THE NATION WE BLED FOR
THE NATION WE BLED FOR – 2026
Bangladesh Marks 55 Years of Freedom. Today, Its Soil Shelters Those Who Target Ours.Three million Bangladeshis died. Indian soldiers bled. Indira Gandhi defied Nixon’s nuclear fleet. Today, an LeT operative runs Kashmir-targeted networks from Dhaka. The nation we liberated is being used to destroy us
By Yassir Ahmed
Fifty-five years ago today, a man stood before a shattered but defiant nation and declared it free. Sheikh Mujibur Rahman’s declaration of independence from Pakistan in the early hours of March 26, 1971 was not merely a political act. It was an act of civilisational courage a people insisting, at the cost of extraordinary blood, that they would no longer be governed by a state that saw them as a province and treated them as a population to be managed through organised violence. What followed was a war of liberation so brutal, so systematic in its atrocity, that the world still does not look at it with the full moral honesty it deserves. Three million dead. Two hundred thousand women violated. Ten million refugees. Operation Searchlight Pakistan’s military campaign of deliberate mass murder remains one of the twentieth century’s unreckoned genocides.

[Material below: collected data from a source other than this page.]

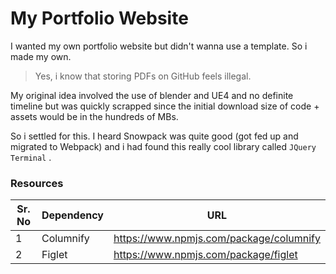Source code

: # My Portfolio Website

I wanted my own portfolio website but didn't wanna use a template. So i made my own.

> Yes, i know that storing PDFs on GitHub feels illegal.

My original idea involved the use of blender and UE4 and no definite timeline but was quickly scrapped since the initial download size of code + assets would be in the hundreds of MBs.

So i settled for this. I heard Snowpack was quite good (got fed up and migrated to Webpack) and i had found this really cool library called ``JQuery Terminal`` .


### Resources 

| Sr. No | Dependency | URL                                     |
|--------|------------|-----------------------------------------|
| 1      | Columnify  | https://www.npmjs.com/package/columnify |
| 2      | Figlet     | https://www.npmjs.com/package/figlet    |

India looked at all of it. And India bled.
Indian soldiers died liberating a nation not their own. Indian taxpayers funded a war that was not theirs to fight. Prime Minister Indira Gandhi defied American pressure a hostile telegram from President Nixon, a nuclear-armed carrier fleet sent into the Bay of Bengal as explicit warning to stand on the right side of history. Bangladesh did not emerge from a vacuum. It emerged because India decided, at significant cost, that some causes were worth American displeasure, Soviet alliance, and military sacrifice. That history is not sentiment. It is a strategic debt whose ledger, on this fifty-fifth Independence Day, has acquired a deeply troubling new entry.
What the Raids Revealed This Morning
On the same morning that Bangladesh raises its flag and plays its anthem, Counterintelligence Kashmir conducted raids across Srinagar, Shopian, and Ganderbal. The investigation targets a transnational terror module linked to Pakistan’s Lashkar-e-Taiba, allegedly directed by an operator based in Bangladesh Shabir Ahmad Lone, a Kashmir-native LeT operative currently running networks from Bangladeshi soil.
This is not an isolated incident. In December 2025, Lone instructed operatives to conduct reconnaissance of sensitive Indian establishments, recruiting Bangladeshi nationals for operational support. A Kolkata hideout was identified as the base for a self-sustained module deliberately designed to procure arms locally within India to evade cross-border detection. Earlier, Indian agencies busted an ISI-backed module plotting attacks on temples and the Red Fort, aimed at inciting communal violence before state elections. The pattern is not random. It is architectural. Someone is building something methodically, patiently, and from a geography India historically considered friendly.
The Structural Collapse of a Trusted Neighbour
To understand how Bangladesh became a corridor for anti-India networks, one must understand what changed in August 2024 and what was irretrievably lost with it.
During Sheikh Hasina’s tenure, Dhaka dismantled anti-India insurgent camps and handed over several ULFA leaders to Indian authorities. That Delhi-Dhaka security collaboration was the backbone of India’s eastern stability for fifteen consecutive years. It was not merely diplomatic relationship it was a living security architecture, built brick by brick across two decades of careful partnership.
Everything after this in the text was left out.